There were quite a lot of triggers for me on that day, but they are very personal and don't really need to be discussed here. The most important thing is that I was very mentally ill with my depression, and I couldn't see any other way out than dying. I didn't see the point in being around any longer, and I genuinely believed that everyone would be better off without me. This, I now realise, was all part of my depressive illness and low self-esteem, of which all of my negative thoughts fed into and strengthened.

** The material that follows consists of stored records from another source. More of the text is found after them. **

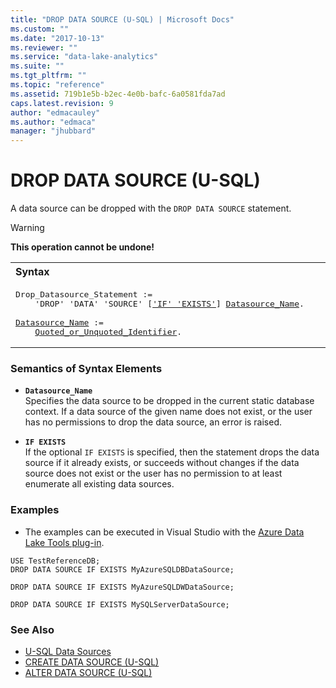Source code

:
 ```yaml
---
title: "DROP DATA SOURCE (U-SQL) | Microsoft Docs"
ms.custom: ""
ms.date: "2017-10-13"
ms.reviewer: ""
ms.service: "data-lake-analytics"
ms.suite: ""
ms.tgt_pltfrm: ""
ms.topic: "reference"
ms.assetid: 719b1e5b-b2ec-4e0b-bafc-6a0581fda7ad
caps.latest.revision: 9
author: "edmacauley"
ms.author: "edmaca"
manager: "jhubbard"
---
```

# DROP DATA SOURCE (U-SQL)
A data source can be dropped with the `DROP DATA SOURCE` statement.  
  
> [!WARNING]
> **This operation cannot be undone!**

<table><th align="left">Syntax</th><tr><td><pre>
Drop_Datasource_Statement :=                                                                             
    'DROP' 'DATA' 'SOURCE' [<a href="#IE">'IF' 'EXISTS'</a>] <a href="#dsrc_name">Datasource_Name</a>.<br />
<a href="#dsrc_name">Datasource_Name</a> := 
    <a href="u-sql-identifiers.md">Quoted_or_Unquoted_Identifier</a>.
</pre></td></tr></table> 
  
### Semantics of Syntax Elements  
-   <a name="dsrc_name"></a>**`Datasource_Name`**   
Specifies the data source to be dropped in the current static database context. If a data source of the given name does not exist, or the user has no permissions to drop the data source, an error is raised.  
  
-   <a name="IE"></a>**`IF EXISTS`**   
If the optional `IF EXISTS` is specified, then the statement drops the data source if it already exists, or succeeds without changes if the data source does not exist or the user has no permission to at least enumerate all existing data sources.  
  
### Examples
- The examples can be executed in Visual Studio with the [Azure Data Lake Tools plug-in](https://www.microsoft.com/download/details.aspx?id=49504).  

```
USE TestReferenceDB;
DROP DATA SOURCE IF EXISTS MyAzureSQLDBDataSource;

DROP DATA SOURCE IF EXISTS MyAzureSQLDWDataSource;

DROP DATA SOURCE IF EXISTS MySQLServerDataSource;
```

### See Also
* [U-SQL Data Sources](u-sql-data-sources.md)  
* [CREATE DATA SOURCE (U-SQL)](create-data-source-u-sql.md)  
* [ALTER DATA SOURCE (U-SQL)](alter-data-source-u-sql.md)  

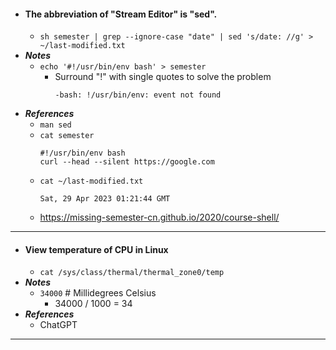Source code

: - #### The abbreviation of "Stream Editor" is "sed".
    - `sh semester | grep --ignore-case "date" | sed 's/date: //g' > ~/last-modified.txt`
- ***Notes***
    - `echo '#!/usr/bin/env bash' > semester`
        - Surround "!" with single quotes to solve the problem
          ```
          -bash: !/usr/bin/env: event not found
          ```
- ***References***
    - `man sed`
    - `cat semester`
      ```
      #!/usr/bin/env bash
      curl --head --silent https://google.com
      ```
    - `cat ~/last-modified.txt`
      ```
      Sat, 29 Apr 2023 01:21:44 GMT
      ```
    - https://missing-semester-cn.github.io/2020/course-shell/
- ---
- #### View temperature of CPU in Linux
    - `cat /sys/class/thermal/thermal_zone0/temp`
- ***Notes***
    - `34000` # Millidegrees Celsius
        - 34000 / 1000 = 34
- ***References***
    - ChatGPT
- ---
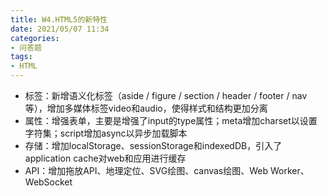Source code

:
 ```yaml
---
title: W4.HTML5的新特性
date: 2021/05/07 11:34
categories: 
- 问答题
tags: 
- HTML
---
```


- 标签：新增语义化标签（aside / figure / section / header / footer / nav等），增加多媒体标签video和audio，使得样式和结构更加分离
- 属性：增强表单，主要是增强了input的type属性；meta增加charset以设置字符集；script增加async以异步加载脚本
- 存储：增加localStorage、sessionStorage和indexedDB，引入了application cache对web和应用进行缓存
- API：增加拖放API、地理定位、SVG绘图、canvas绘图、Web Worker、WebSocket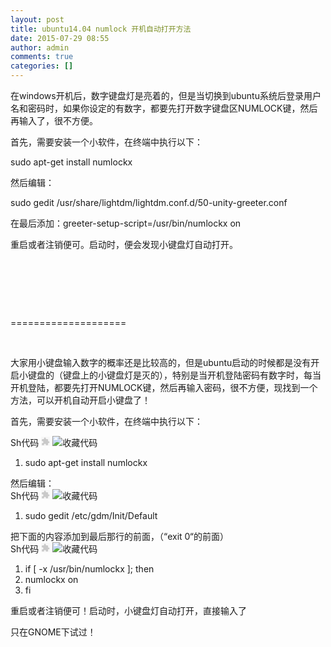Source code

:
 ```yaml
---
layout: post
title: ubuntu14.04 numlock 开机自动打开方法
date: 2015-07-29 08:55
author: admin
comments: true
categories: []
---
```

在windows开机后，数字键盘灯是亮着的，但是当切换到ubuntu系统后登录用户名和密码时，如果你设定的有数字，都要先打开数字键盘区NUMLOCK键，然后再输入了，很不方便。

首先，需要安装一个小软件，在终端中执行以下：

sudo apt-get install numlockx

然后编辑：

sudo gedit /usr/share/lightdm/lightdm.conf.d/50-unity-greeter.conf

在最后添加：greeter-setup-script=/usr/bin/numlockx on

重启或者注销便可。启动时，便会发现小键盘灯自动打开。

&nbsp;

&nbsp;

&nbsp;

====================

&nbsp;

大家用小键盘输入数字的概率还是比较高的，但是ubuntu启动的时候都是没有开启小键盘的（键盘上的小键盘灯是灭的），特别是当开机登陆密码有数字时，每当开机登陆，都要先打开NUMLOCK键，然后再输入密码，很不方便，现找到一个方法，可以开机自动开启小键盘了！

首先，需要安装一个小软件，在终端中执行以下：
<div id="" class="dp-highlighter">
<div class="bar">
<div class="tools">Sh代码 <embed title="undefined" src="http://xuhuandh.iteye.com/javascripts/syntaxhighlighter/clipboard_new.swf" type="application/x-shockwave-flash" width="14" height="15"></embed> <a title="收藏这段代码"><img class="star" src="http://xuhuandh.iteye.com/images/icon_star.png" alt="收藏代码" /></a></div>
</div>
<ol class="dp-default" start="1">
	<li>sudo apt-get install numlockx</li>
</ol>
</div>
然后编辑：
<div id="" class="dp-highlighter">
<div class="bar">
<div class="tools">Sh代码 <embed src="http://xuhuandh.iteye.com/javascripts/syntaxhighlighter/clipboard_new.swf" type="application/x-shockwave-flash" width="14" height="15"></embed> <a title="收藏这段代码"><img class="star" src="http://xuhuandh.iteye.com/images/icon_star.png" alt="收藏代码" /></a></div>
</div>
<ol class="dp-default" start="1">
	<li>sudo gedit /etc/gdm/Init/Default</li>
</ol>
</div>
把下面的内容添加到最后那行的前面，（“exit 0“的前面）
<div id="" class="dp-highlighter">
<div class="bar">
<div class="tools">Sh代码 <embed src="http://xuhuandh.iteye.com/javascripts/syntaxhighlighter/clipboard_new.swf" type="application/x-shockwave-flash" width="14" height="15"></embed> <a title="收藏这段代码"><img class="star" src="http://xuhuandh.iteye.com/images/icon_star.png" alt="收藏代码" /></a></div>
</div>
<ol class="dp-default" start="1">
	<li>if [ -x /usr/bin/numlockx ]; then</li>
	<li>numlockx on</li>
	<li>fi</li>
</ol>
</div>
重启或者注销便可！启动时，小键盘灯自动打开，直接输入了

只在GNOME下试过！
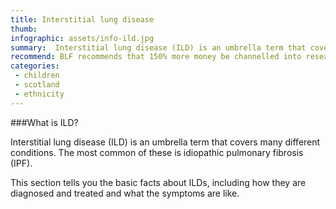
 ```yaml
---
title: Interstitial lung disease
thumb:
infographic: assets/info-ild.jpg
summary:  Interstitial lung disease (ILD) is an umbrella term that covers many different conditions. The most common of these is idiopathic pulmonary fibrosis (IPF).
recommend: BLF recommends that 150% more money be channelled into research on this important health issue
categories:
 - children
 - scotland  
 - ethnicity
---
```


###What is ILD?

Interstitial lung disease (ILD) is an umbrella term that covers many different conditions. The most common of these is idiopathic pulmonary fibrosis (IPF).

This section tells you the basic facts about ILDs, including how they are diagnosed and treated and what the symptoms are like.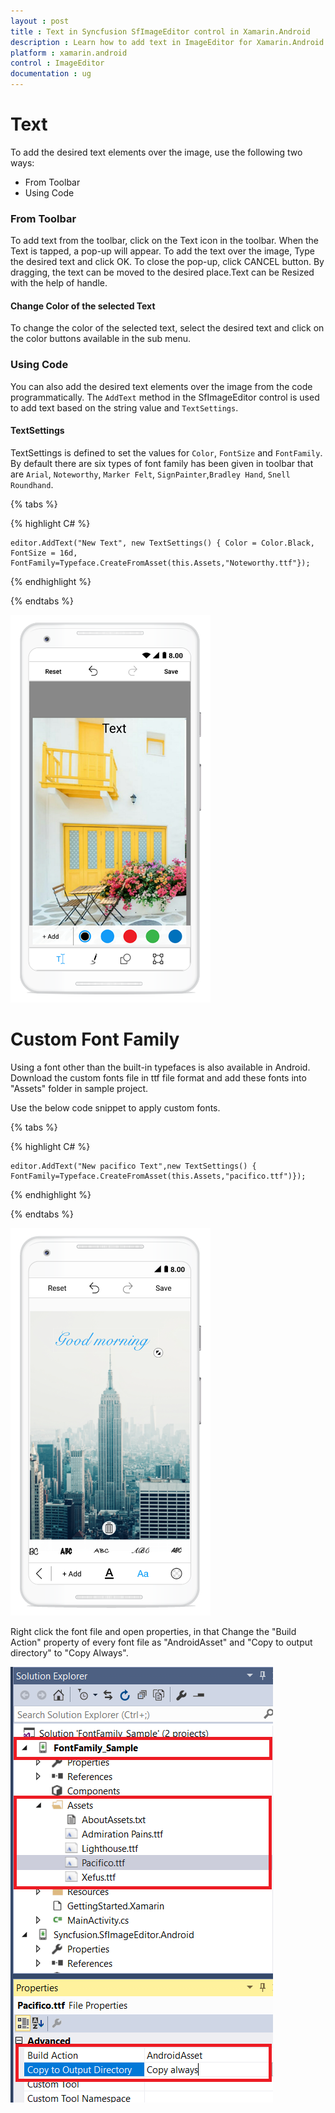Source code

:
 ```yaml
---
layout : post
title : Text in Syncfusion SfImageEditor control in Xamarin.Android
description : Learn how to add text in ImageEditor for Xamarin.Android.
platform : xamarin.android
control : ImageEditor
documentation : ug
---
```


# Text

To add the desired text elements over the image, use the following two ways:

* From Toolbar
* Using Code

### From Toolbar

To add text from the toolbar, click on the Text icon in the toolbar. When the Text is tapped, a pop-up will appear. To add the text over the image, Type the desired text and click OK. To close the pop-up, click CANCEL button. By dragging, the text can be moved to the desired place.Text can be Resized with the help of handle.

#### Change Color of the selected Text

To change the color of the selected text, select the desired text and click on the color buttons available in the sub menu.

### Using Code

You can also add the desired text elements over the image from the code programmatically. The `AddText` method in the SfImageEditor control is used to add text based on the string value and `TextSettings`.

#### TextSettings

TextSettings is defined to set the values for `Color`, `FontSize` and `FontFamily`. By default there are six types of font family has been given in toolbar that are 
`Arial`, `Noteworthy`, `Marker Felt`, `SignPainter`,`Bradley Hand`, `Snell Roundhand`.

{% tabs %}

{% highlight C# %}

    editor.AddText("New Text", new TextSettings() { Color = Color.Black, FontSize = 16d, FontFamily=Typeface.CreateFromAsset(this.Assets,"Noteworthy.ttf"});

{% endhighlight %}

{% endtabs %}

![SfImageEditor](ImageEditor_images/text.png)

# Custom Font Family

Using a font other than the built-in typefaces is also available in Android. Download the custom fonts file in ttf file format and add these fonts into "Assets" folder in sample project.

Use the below code snippet to apply custom fonts.

{% tabs %}

{% highlight C# %}

    editor.AddText("New pacifico Text",new TextSettings() { FontFamily=Typeface.CreateFromAsset(this.Assets,"pacifico.ttf")});

{% endhighlight %}

{% endtabs %}

![SfImageEditor](ImageEditor_images/FontFamily.png)

Right click the font file and open properties, in that Change the "Build Action" property of every font file as "AndroidAsset" and "Copy to output directory" to "Copy Always".
    
![SfImageEditor](ImageEditor_images/CustomFont.png)



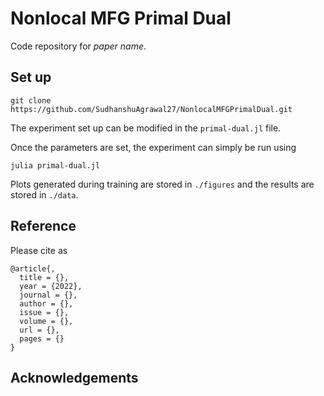 # Nonlocal MFG Primal Dual 

Code repository for *paper name*. 



## Set up 
``` 
git clone https://github.com/SudhanshuAgrawal27/NonlocalMFGPrimalDual.git
```

The experiment set up can be modified in the `primal-dual.jl` file. 

Once the parameters are set, the experiment can simply be run using 
```
julia primal-dual.jl
```
Plots generated during training are stored in `./figures` and the results are stored in `./data`. 

## Reference

Please cite as  

    @article{,
      title = {},
      year = {2022},
      journal = {},
      author = {},
      issue = {},
      volume = {},
      url = {},
      pages = {}
    }

## Acknowledgements 



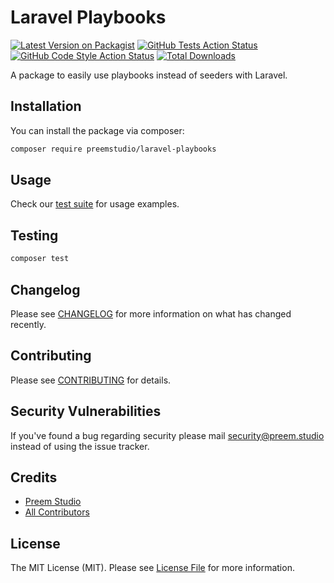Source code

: # Laravel Playbooks

[![Latest Version on Packagist](https://img.shields.io/packagist/v/preemstudio/laravel-playbooks.svg?style=flat-square)](https://packagist.org/packages/preemstudio/laravel-playbooks)
[![GitHub Tests Action Status](https://img.shields.io/github/actions/workflow/status/preemstudio/laravel-playbooks/run-tests.yml?branch=main&label=tests&style=flat-square)](https://github.com/preemstudio/laravel-playbooks/actions?query=workflow%3Arun-tests+branch%3Amain)
[![GitHub Code Style Action Status](https://img.shields.io/github/actions/workflow/status/preemstudio/laravel-playbooks/fix-php-code-style-issues.yml?branch=main&label=code%20style&style=flat-square)](https://github.com/preemstudio/laravel-playbooks/actions?query=workflow%3A"Fix+PHP+code+style+issues"+branch%3Amain)
[![Total Downloads](https://img.shields.io/packagist/dt/preemstudio/laravel-playbooks.svg?style=flat-square)](https://packagist.org/packages/preemstudio/laravel-playbooks)

A package to easily use playbooks instead of seeders with Laravel.

## Installation

You can install the package via composer:

```bash
composer require preemstudio/laravel-playbooks
```

## Usage

Check our [test suite](/tests) for usage examples.

## Testing

```bash
composer test
```

## Changelog

Please see [CHANGELOG](CHANGELOG.md) for more information on what has changed recently.

## Contributing

Please see [CONTRIBUTING](CONTRIBUTING.md) for details.

## Security Vulnerabilities

If you've found a bug regarding security please mail [security@preem.studio](mailto:security@preem.studio) instead of using the issue tracker.

## Credits

- [Preem Studio](https://github.com/PreemStudio)
- [All Contributors](../../contributors)

## License

The MIT License (MIT). Please see [License File](LICENSE.md) for more information.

I knew this would be a hard post to write, and I'm currently sitting here in tears. But it's almost a relief to finally tell people about how low I got. How awful I felt. And I hope it makes people think a little more about mental health and how it can affect people, as well as the people around them. I don't think many people around me noticed how much I was suffering at the time, which shows how important it is to be open to everyone's struggles and sensitive towards them, as you never know how someone is feeling.
I am very lucky that I have an amazing group of people around me - my family were incredible that day; even my sisters who are younger than me and probably found it fairly difficult to understand. But some people don't have that support network, and need to get help elsewhere. This is where charities such as Mind and Time to Change are so important, as well as raising awareness about mental health on days such as this one. Let's hope that we continue to make changes to support those with mental health problems quickly and efficiently.
It's World Mental Health Day and today I was officially told by my GP that I could stop taking my anti-depressants. It's World Mental Health Day and I have got better in leaps and bounds since this time last year. It's World Mental Health Day and I can finally, officially say that I have recovered from my depression. I am happy. And I can't express to you how incredible that feels.
You wake up every morning to fight the same demons that left you so tired the night before, and that, my love, is bravery.